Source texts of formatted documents
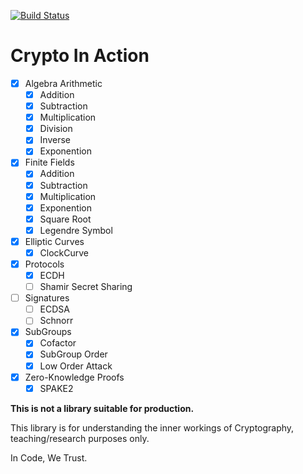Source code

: [![Build Status](https://api.travis-ci.org/BohuTANG/crypto-in-action.svg?branch=master)](https://travis-ci.com/BohuTANG/crypto-in-crypto)

# Crypto In Action

- [x] Algebra Arithmetic
  - [x] Addition
  - [x] Subtraction
  - [x] Multiplication
  - [x] Division
  - [x] Inverse
  - [x] Exponention
- [x] Finite Fields
  - [x] Addition
  - [x] Subtraction
  - [x] Multiplication
  - [x] Exponention
  - [x] Square Root
  - [x] Legendre Symbol
- [x] Elliptic Curves
  - [x] ClockCurve
- [x] Protocols
  - [x] ECDH
  - [ ] Shamir Secret Sharing
- [ ] Signatures
  - [ ] ECDSA
  - [ ] Schnorr
- [x] SubGroups
  - [x] Cofactor
  - [x] SubGroup Order
  - [x] Low Order Attack
- [x] Zero-Knowledge Proofs
  - [x] SPAKE2

**This is not a library suitable for production.**

This library is for understanding the inner workings of Cryptography, teaching/research purposes only.

In Code, We Trust.
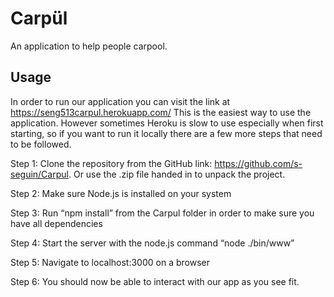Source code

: # Carpül
An application to help people carpool.

## Usage
In order to run our application you can visit the link at https://seng513carpul.herokuapp.com/ 
This is the easiest way to use the application. However sometimes Heroku is slow to use especially when first starting, so if you want to run it locally there are a few more steps that need to be followed. 

Step 1: Clone the repository from the GitHub link: https://github.com/s-seguin/Carpul. Or use the .zip file handed in to unpack the project.

Step 2: Make sure Node.js is installed on your system

Step 3: Run “npm install” from the Carpul folder in order to make sure you have all dependencies

Step 4: Start the server with the node.js command “node ./bin/www” 

Step 5: Navigate to localhost:3000 on a browser

Step 6: You should now be able to interact with our app as you see fit. 

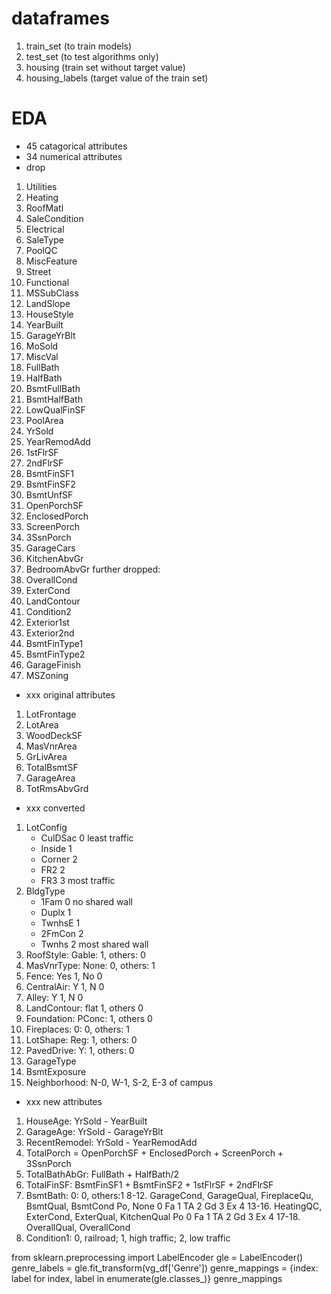 # dataframes
1. train_set (to train models)
2. test_set  (to test algorithms only)
3. housing (train set without target value)
4. housing_labels (target value of the train set)

# EDA
- 45 catagorical attributes
- 34 numerical attributes
- drop
1. Utilities
2. Heating
3. RoofMatl
4. SaleCondition
5. Electrical
6. SaleType
7. PoolQC
8. MiscFeature
9. Street
10. Functional
11. MSSubClass
12. LandSlope
13. HouseStyle
14. YearBuilt
15. GarageYrBlt
16. MoSold
17. MiscVal
18. FullBath
19. HalfBath
20. BsmtFullBath
21. BsmtHalfBath
22. LowQualFinSF
23. PoolArea
24. YrSold
25. YearRemodAdd
26. 1stFlrSF
27. 2ndFlrSF
28. BsmtFinSF1
29. BsmtFinSF2
30. BsmtUnfSF
31. OpenPorchSF
32. EnclosedPorch
33. ScreenPorch
34. 3SsnPorch
35. GarageCars
36. KitchenAbvGr
37. BedroomAbvGr
further dropped:
38. OverallCond
39. ExterCond
40. LandContour
41. Condition2
42. Exterior1st
43. Exterior2nd
44. BsmtFinType1
45. BsmtFinType2
46. GarageFinish
47. MSZoning

- xxx original attributes
1. LotFrontage
2. LotArea
3. WoodDeckSF
4. MasVnrArea
5. GrLivArea
6. TotalBsmtSF
7. GarageArea
8. TotRmsAbvGrd

- xxx converted
1. LotConfig
	- CulDSac	0 least traffic
	- Inside	1
	- Corner	2
	- FR2	    2
	- FR3	    3  most traffic
2. BldgType
	- 1Fam	  0 no shared wall
	- Duplx	  1
	- TwnhsE  1
	- 2FmCon  2
	- Twnhs   2 most shared wall
3. RoofStyle: Gable: 1, others: 0
4. MasVnrType: None: 0, others: 1
5. Fence: Yes 1, No 0
6. CentralAir: Y 1, N 0
7. Alley: Y 1, N 0
8. LandContour: flat 1, others 0
9. Foundation: PConc: 1, others 0
10. Fireplaces: 0: 0, others: 1
11. LotShape: Reg: 1, others: 0
12. PavedDrive: Y: 1, others: 0
13. GarageType
14. BsmtExposure
15. Neighborhood: N-0, W-1, S-2, E-3 of campus


- xxx new attributes
1. HouseAge: YrSold - YearBuilt	
2. GarageAge: YrSold - GarageYrBlt
3. RecentRemodel: YrSold - YearRemodAdd
4. TotalPorch = OpenPorchSF + EnclosedPorch + ScreenPorch + 3SsnPorch
5. TotalBathAbGr: FullBath + HalfBath/2
6. TotalFinSF: BsmtFinSF1 + BsmtFinSF2 + 1stFlrSF + 2ndFlrSF
7. BsmtBath: 0: 0, others:1
8-12. GarageCond, GarageQual, FireplaceQu, BsmtQual, BsmtCond
	Po, None 0
	Fa 1
	TA 2
	Gd 3
	Ex 4
13-16. HeatingQC, ExterCond, ExterQual, KitchenQual
	Po 0
	Fa 1
	TA 2
	Gd 3
	Ex 4
17-18. OverallQual, OverallCond
19. Condition1: 0, railroad; 1, high traffic; 2, low traffic



from sklearn.preprocessing import LabelEncoder
gle = LabelEncoder()
genre_labels = gle.fit_transform(vg_df['Genre'])
genre_mappings = {index: label for index, label in 
                  enumerate(gle.classes_)}
genre_mappings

WHAT TO PRODUCE: Give back the data exactly. Pictures stay out.

SOLVED PROBLEM:
Source code

: [![Build Status](https://api.travis-ci.org/BohuTANG/crypto-in-action.svg?branch=master)](https://travis-ci.com/BohuTANG/crypto-in-crypto)

# Crypto In Action

- [x] Algebra Arithmetic
  - [x] Addition
  - [x] Subtraction
  - [x] Multiplication
  - [x] Division
  - [x] Inverse
  - [x] Exponention
- [x] Finite Fields
  - [x] Addition
  - [x] Subtraction
  - [x] Multiplication
  - [x] Exponention
  - [x] Square Root
  - [x] Legendre Symbol
- [x] Elliptic Curves
  - [x] ClockCurve
- [x] Protocols
  - [x] ECDH
  - [ ] Shamir Secret Sharing
- [ ] Signatures
  - [ ] ECDSA
  - [ ] Schnorr
- [x] SubGroups
  - [x] Cofactor
  - [x] SubGroup Order
  - [x] Low Order Attack
- [x] Zero-Knowledge Proofs
  - [x] SPAKE2

**This is not a library suitable for production.**

This library is for understanding the inner workings of Cryptography, teaching/research purposes only.

In Code, We Trust.
Source code

: # Carpül
An application to help people carpool.

## Usage
In order to run our application you can visit the link at https://seng513carpul.herokuapp.com/ 
This is the easiest way to use the application. However sometimes Heroku is slow to use especially when first starting, so if you want to run it locally there are a few more steps that need to be followed. 

Step 1: Clone the repository from the GitHub link: https://github.com/s-seguin/Carpul. Or use the .zip file handed in to unpack the project.

Step 2: Make sure Node.js is installed on your system

Step 3: Run “npm install” from the Carpul folder in order to make sure you have all dependencies

Step 4: Start the server with the node.js command “node ./bin/www” 

Step 5: Navigate to localhost:3000 on a browser

Step 6: You should now be able to interact with our app as you see fit. 

 # dataframes
1. train_set (to train models)
2. test_set  (to test algorithms only)
3. housing (train set without target value)
4. housing_labels (target value of the train set)

# EDA
- 45 catagorical attributes
- 34 numerical attributes
- drop
1. Utilities
2. Heating
3. RoofMatl
4. SaleCondition
5. Electrical
6. SaleType
7. PoolQC
8. MiscFeature
9. Street
10. Functional
11. MSSubClass
12. LandSlope
13. HouseStyle
14. YearBuilt
15. GarageYrBlt
16. MoSold
17. MiscVal
18. FullBath
19. HalfBath
20. BsmtFullBath
21. BsmtHalfBath
22. LowQualFinSF
23. PoolArea
24. YrSold
25. YearRemodAdd
26. 1stFlrSF
27. 2ndFlrSF
28. BsmtFinSF1
29. BsmtFinSF2
30. BsmtUnfSF
31. OpenPorchSF
32. EnclosedPorch
33. ScreenPorch
34. 3SsnPorch
35. GarageCars
36. KitchenAbvGr
37. BedroomAbvGr
further dropped:
38. OverallCond
39. ExterCond
40. LandContour
41. Condition2
42. Exterior1st
43. Exterior2nd
44. BsmtFinType1
45. BsmtFinType2
46. GarageFinish
47. MSZoning

- xxx original attributes
1. LotFrontage
2. LotArea
3. WoodDeckSF
4. MasVnrArea
5. GrLivArea
6. TotalBsmtSF
7. GarageArea
8. TotRmsAbvGrd

- xxx converted
1. LotConfig
	- CulDSac	0 least traffic
	- Inside	1
	- Corner	2
	- FR2	    2
	- FR3	    3  most traffic
2. BldgType
	- 1Fam	  0 no shared wall
	- Duplx	  1
	- TwnhsE  1
	- 2FmCon  2
	- Twnhs   2 most shared wall
3. RoofStyle: Gable: 1, others: 0
4. MasVnrType: None: 0, others: 1
5. Fence: Yes 1, No 0
6. CentralAir: Y 1, N 0
7. Alley: Y 1, N 0
8. LandContour: flat 1, others 0
9. Foundation: PConc: 1, others 0
10. Fireplaces: 0: 0, others: 1
11. LotShape: Reg: 1, others: 0
12. PavedDrive: Y: 1, others: 0
13. GarageType
14. BsmtExposure
15. Neighborhood: N-0, W-1, S-2, E-3 of campus


- xxx new attributes
1. HouseAge: YrSold - YearBuilt	
2. GarageAge: YrSold - GarageYrBlt
3. RecentRemodel: YrSold - YearRemodAdd
4. TotalPorch = OpenPorchSF + EnclosedPorch + ScreenPorch + 3SsnPorch
5. TotalBathAbGr: FullBath + HalfBath/2
6. TotalFinSF: BsmtFinSF1 + BsmtFinSF2 + 1stFlrSF + 2ndFlrSF
7. BsmtBath: 0: 0, others:1
8-12. GarageCond, GarageQual, FireplaceQu, BsmtQual, BsmtCond
	Po, None 0
	Fa 1
	TA 2
	Gd 3
	Ex 4
13-16. HeatingQC, ExterCond, ExterQual, KitchenQual
	Po 0
	Fa 1
	TA 2
	Gd 3
	Ex 4
17-18. OverallQual, OverallCond
19. Condition1: 0, railroad; 1, high traffic; 2, low traffic



from sklearn.preprocessing import LabelEncoder
gle = LabelEncoder()
genre_labels = gle.fit_transform(vg_df['Genre'])
genre_mappings = {index: label for index, label in 
                  enumerate(gle.classes_)}
genre_mappings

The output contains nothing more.